El 29 de octubre, el actor Octavio Ocaña murió de un balazo en la cabeza, tras una persecución por policías municipales de Cuautitlán Izcalli. El asunto ha sido descrito por las autoridades como un accidente, pero la familia de la víctima ha insistido en que fue un homicidio.

No conozco el expediente y no puedo por tanto opinar sobre quién tiene la razón. El caso, sin embargo, sirve de ilustración de lo mucho que está mal en nuestro sistema de seguridad y justicia.

En primer lugar, cualquier interacción entre la policía y la población que termine en la muerte de un civil tendría que detonar una indagatoria al interior de la propia corporación, más allá de las posibles responsabilidades penales de los elementos involucrados. Hasta donde se sabe, eso no ha sucedido.

Una de las policías involucradas en los hechos fue detenida por el presunto delito de robo, pero no parece haber una investigación al interior de la policía de Cuautitlán Izcalli. Según el comisario de Seguridad Pública y Tránsito Municipal, Rodrigo Hernández García, “los dos policías pertenecientes a la corporación y que participaron en la persecución del vehículo del ahora occiso, actuaron de acuerdo a los protocolos establecidos”. Eso puede o no ser cierto, pero la versión ciertamente no viene de una fuente independiente.

No parecen existir esas fuentes independientes. La policía del municipio no parece contar con una unidad de asuntos internos (al menos, no aparece en el organigrama municipal). Existe una Comisión de Honor y Justicia que forma parte del Consejo Municipal de Seguridad Pública, pero no parece haber actuado por ahora en el caso de Ocaña. Lo mismo vale para otras instancias del gobierno municipal, así como para el cabildo. No ha habido por ahora ningún sindico o regidor que tome el tema como propio

De hecho, parecería que toda la responsabilidad se está depositando en la Fiscalía General de Justicia del Estado de México. Esta podrá o no culminar con el deslinde de responsabilidades penales de los involucrados, pero claramente no va a detonar un proceso de aprendizaje y transformación de la policía. Tal vez se castigue a algunos elementos, pero el asunto va a quedar hasta allí.

Todo este asunto es ejemplificativo del déficit de rendición de cuentas en nuestro sistema de seguridad y justicia.

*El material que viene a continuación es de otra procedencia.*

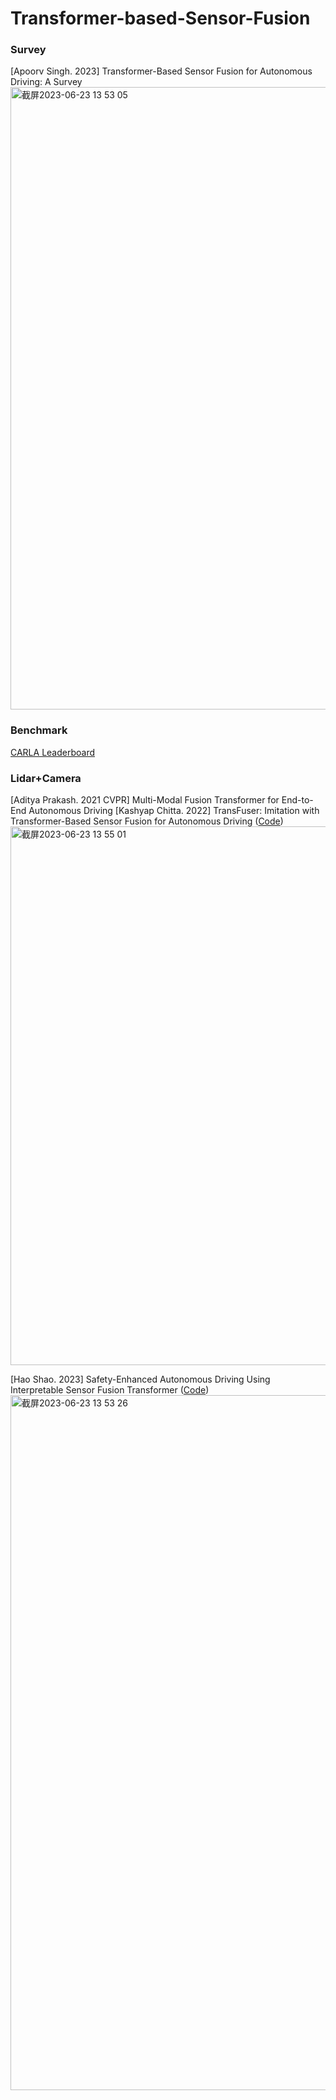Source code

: # Transformer-based-Sensor-Fusion

### Survey
[Apoorv Singh. 2023] Transformer-Based Sensor Fusion for Autonomous Driving: A Survey
<img width="996" alt="截屏2023-06-23 13 53 05" src="https://github.com/ruoxianglee/Transformer-based-Sensor-Fusion/assets/36948139/6f118cfb-d96d-44fd-9856-9d06e91d7c2b">

### Benchmark
[CARLA Leaderboard](https://leaderboard.carla.org/leaderboard/)

### Lidar+Camera
[Aditya Prakash. 2021 CVPR] Multi-Modal Fusion Transformer for End-to-End Autonomous Driving
[Kashyap Chitta. 2022] TransFuser: Imitation with Transformer-Based Sensor Fusion for Autonomous Driving ([Code](https://github.com/autonomousvision/transfuser))
<img width="862" alt="截屏2023-06-23 13 55 01" src="https://github.com/ruoxianglee/Transformer-based-Sensor-Fusion/assets/36948139/3d482ac0-8a35-4a78-b333-ae106ccd3e72">

[Hao Shao. 2023] Safety-Enhanced Autonomous Driving Using Interpretable Sensor Fusion Transformer ([Code](https://github.com/opendilab/InterFuser))
<img width="1112" alt="截屏2023-06-23 13 53 26" src="https://github.com/ruoxianglee/Transformer-based-Sensor-Fusion/assets/36948139/d242abb6-3a5f-42f3-b9af-fd1cd156e1a6">
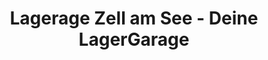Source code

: ---
title: "Lagerage Zell am See - Deine LagerGarage"
url: /zell-am-see/lagerage-zell-am-see-deine-lagergarage/
shop: Mieten
---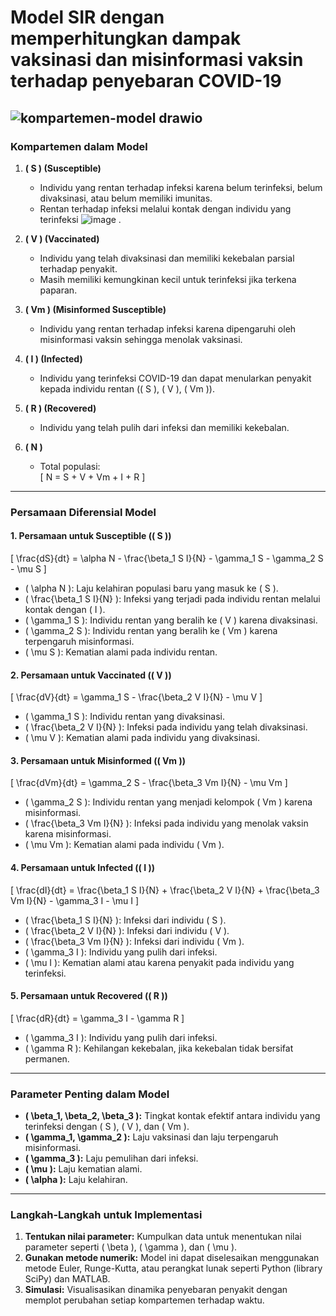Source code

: # **Model SIR dengan memperhitungkan dampak vaksinasi dan misinformasi vaksin terhadap penyebaran COVID-19**
![kompartemen-model drawio](https://github.com/user-attachments/assets/f673765f-4234-4946-9968-b67983fd4521)
---

### **Kompartemen dalam Model**
1. **\( S \) (Susceptible)**  
   - Individu yang rentan terhadap infeksi karena belum terinfeksi, belum divaksinasi, atau belum memiliki imunitas.
   - Rentan terhadap infeksi melalui kontak dengan individu yang terinfeksi ![image](https://github.com/user-attachments/assets/58053e32-2493-43f3-8472-0e6a02b9586f)
.

2. **\( V \) (Vaccinated)**  
   - Individu yang telah divaksinasi dan memiliki kekebalan parsial terhadap penyakit.  
   - Masih memiliki kemungkinan kecil untuk terinfeksi jika terkena paparan.

3. **\( Vm \) (Misinformed Susceptible)**  
   - Individu yang rentan terhadap infeksi karena dipengaruhi oleh misinformasi vaksin sehingga menolak vaksinasi.

4. **\( I \) (Infected)**  
   - Individu yang terinfeksi COVID-19 dan dapat menularkan penyakit kepada individu rentan (\( S \), \( V \), \( Vm \)).

5. **\( R \) (Recovered)**  
   - Individu yang telah pulih dari infeksi dan memiliki kekebalan.

6. **\( N \)**  
   - Total populasi:  
     \[
     N = S + V + Vm + I + R
     \]

---

### **Persamaan Diferensial Model**

#### 1. **Persamaan untuk Susceptible (\( S \))**  
\[
\frac{dS}{dt} = \alpha N - \frac{\beta_1 S I}{N} - \gamma_1 S - \gamma_2 S - \mu S
\]
- \( \alpha N \): Laju kelahiran populasi baru yang masuk ke \( S \).  
- \( \frac{\beta_1 S I}{N} \): Infeksi yang terjadi pada individu rentan melalui kontak dengan \( I \).  
- \( \gamma_1 S \): Individu rentan yang beralih ke \( V \) karena divaksinasi.  
- \( \gamma_2 S \): Individu rentan yang beralih ke \( Vm \) karena terpengaruh misinformasi.  
- \( \mu S \): Kematian alami pada individu rentan.

#### 2. **Persamaan untuk Vaccinated (\( V \))**  
\[
\frac{dV}{dt} = \gamma_1 S - \frac{\beta_2 V I}{N} - \mu V
\]
- \( \gamma_1 S \): Individu rentan yang divaksinasi.  
- \( \frac{\beta_2 V I}{N} \): Infeksi pada individu yang telah divaksinasi.  
- \( \mu V \): Kematian alami pada individu yang divaksinasi.

#### 3. **Persamaan untuk Misinformed (\( Vm \))**  
\[
\frac{dVm}{dt} = \gamma_2 S - \frac{\beta_3 Vm I}{N} - \mu Vm
\]
- \( \gamma_2 S \): Individu rentan yang menjadi kelompok \( Vm \) karena misinformasi.  
- \( \frac{\beta_3 Vm I}{N} \): Infeksi pada individu yang menolak vaksin karena misinformasi.  
- \( \mu Vm \): Kematian alami pada individu \( Vm \).

#### 4. **Persamaan untuk Infected (\( I \))**  
\[
\frac{dI}{dt} = \frac{\beta_1 S I}{N} + \frac{\beta_2 V I}{N} + \frac{\beta_3 Vm I}{N} - \gamma_3 I - \mu I
\]
- \( \frac{\beta_1 S I}{N} \): Infeksi dari individu \( S \).  
- \( \frac{\beta_2 V I}{N} \): Infeksi dari individu \( V \).  
- \( \frac{\beta_3 Vm I}{N} \): Infeksi dari individu \( Vm \).  
- \( \gamma_3 I \): Individu yang pulih dari infeksi.  
- \( \mu I \): Kematian alami atau karena penyakit pada individu yang terinfeksi.

#### 5. **Persamaan untuk Recovered (\( R \))**  
\[
\frac{dR}{dt} = \gamma_3 I - \gamma R
\]
- \( \gamma_3 I \): Individu yang pulih dari infeksi.  
- \( \gamma R \): Kehilangan kekebalan, jika kekebalan tidak bersifat permanen.

---

### **Parameter Penting dalam Model**
- **\( \beta_1, \beta_2, \beta_3 \):** Tingkat kontak efektif antara individu yang terinfeksi dengan \( S \), \( V \), dan \( Vm \).  
- **\( \gamma_1, \gamma_2 \):** Laju vaksinasi dan laju terpengaruh misinformasi.  
- **\( \gamma_3 \):** Laju pemulihan dari infeksi.  
- **\( \mu \):** Laju kematian alami.  
- **\( \alpha \):** Laju kelahiran.

---

### **Langkah-Langkah untuk Implementasi**
1. **Tentukan nilai parameter:** Kumpulkan data untuk menentukan nilai parameter seperti \( \beta \), \( \gamma \), dan \( \mu \).  
2. **Gunakan metode numerik:** Model ini dapat diselesaikan menggunakan metode Euler, Runge-Kutta, atau perangkat lunak seperti Python (library SciPy) dan MATLAB.  
3. **Simulasi:** Visualisasikan dinamika penyebaran penyakit dengan memplot perubahan setiap kompartemen terhadap waktu.  

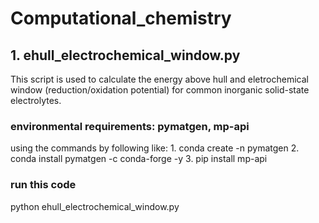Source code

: # Computational_chemistry

## 1. ehull_electrochemical_window.py
This script is used to calculate the energy above hull and eletrochemical window (reduction/oxidation potential) for common inorganic solid-state electrolytes.

### environmental requirements: pymatgen, mp-api
using the commands by following like: 1. conda create -n pymatgen 2. conda install pymatgen -c conda-forge -y 3. pip install mp-api

### run this code
python ehull_electrochemical_window.py


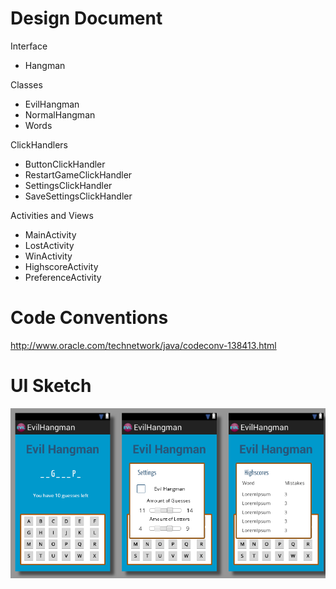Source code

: # Design Document

Interface
* Hangman

Classes
* EvilHangman
* NormalHangman
* Words

ClickHandlers
* ButtonClickHandler
* RestartGameClickHandler
* SettingsClickHandler
* SaveSettingsClickHandler

Activities and Views
* MainActivity
* LostActivity
* WinActivity
* HighscoreActivity
* PreferenceActivity

# Code Conventions

http://www.oracle.com/technetwork/java/codeconv-138413.html

# UI Sketch

![alt text](uisketch-1.png "img")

Las corporaciones policiales que cuentan con unidades de asuntos internos medianamente funcionales se cuentan con los dedos de una mano. Las que cuentan con mecanismos de supervisión civil externa son aún más escasas. Muy pocos cabildos se involucran activamente en la fiscalización de las policías. El control legislativo sobre las policías es estructuralmente débil: las comisiones de seguridad pública en las legislaturas locales o incluso en el Congreso de Unión tienen muy pocos dientes. Por su parte, el control judicial sobre las policías es incipiente, en el mejor de los casos.

En esas circunstancias, hay condiciones muy pobres para contener los abusos y la corrupción que permean en muchas corporaciones policiales. Peor aún, en ausencia de fiscalización, supervisión y control, no hay incentivos potentes para la transformación y mejora de las policías. Las inercias persisten y los vicios permanecen intocados.

Tragedias como la de Octavio Ocaña no son solo producto del mal comportamiento de unos cuantos elementos, sino de fallas estructurales profundas en las instituciones de seguridad y justicia. Allí es donde deberíamos de estar poniendo el ojo.